Architecture and Technology
Last updated
Last updated
Structure of the Al Agent
The AI agent is built with a modular architecture to ensure efficiency and flexibility. It consists of three main modules:
Data Collection: Gathers real-time information from exchange platforms, social media, and other relevant sources.
Processing: Cleans, organizes, and analyzes the collected data to extract meaningful insights.
Decision-Making: Uses analytical results to generate recommendations, risk assessments, and alerts.
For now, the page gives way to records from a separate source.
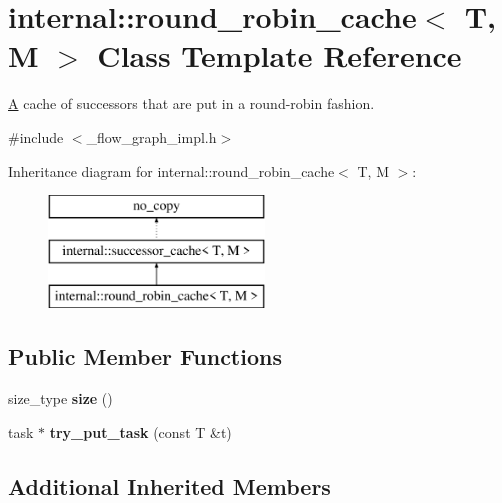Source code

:\hypertarget{classinternal_1_1round__robin__cache}{}\section{internal\+:\+:round\+\_\+robin\+\_\+cache$<$ T, M $>$ Class Template Reference}
\label{classinternal_1_1round__robin__cache}


\hyperlink{structA}{A} cache of successors that are put in a round-\/robin fashion.  




{\ttfamily \#include $<$\+\_\+flow\+\_\+graph\+\_\+impl.\+h$>$}

Inheritance diagram for internal\+:\+:round\+\_\+robin\+\_\+cache$<$ T, M $>$\+:\begin{figure}[H]
\begin{center}
\leavevmode
\includegraphics[height=3.000000cm]{classinternal_1_1round__robin__cache}
\end{center}
\end{figure}
\subsection*{Public Member Functions}
\begin{DoxyCompactItemize}
\item 
\hypertarget{classinternal_1_1round__robin__cache_a14da617e0bc97c288916c0fcae832e44}{}size\+\_\+type {\bfseries size} ()\label{classinternal_1_1round__robin__cache_a14da617e0bc97c288916c0fcae832e44}

\item 
\hypertarget{classinternal_1_1round__robin__cache_a6f02294fe9ee7bf9a59ce1f440276fc1}{}task $\ast$ {\bfseries try\+\_\+put\+\_\+task} (const T \&t)\label{classinternal_1_1round__robin__cache_a6f02294fe9ee7bf9a59ce1f440276fc1}

\end{DoxyCompactItemize}
\subsection*{Additional Inherited Members}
The general workflow begins with data collection, followed by processing and analysis, and culminates in actionable outputs delivered to the user.
Analysis Techniques
The AI leverages a combination of supervised and unsupervised learning algorithms to analyze complex datasets effectively. Supervised learning is used for tasks such as price trend predictions, while unsupervised learning helps identify patterns and anomalies in the data.
For social media analysis, the agent employs advanced Natural Language Processing (NLP) models to evaluate sentiment, detect trending topics, and measure community engagement with specific memecoins.
Technical Infrastructure
The agent relies on robust databases to store and manage data efficiently. Integration with APIs such as CoinGecko, Binance, and others ensures seamless access to market data and updates.
Special attention is given to security, with encryption protocols and best practices in place to handle sensitive data, protect user information, and ensure the integrity of the system.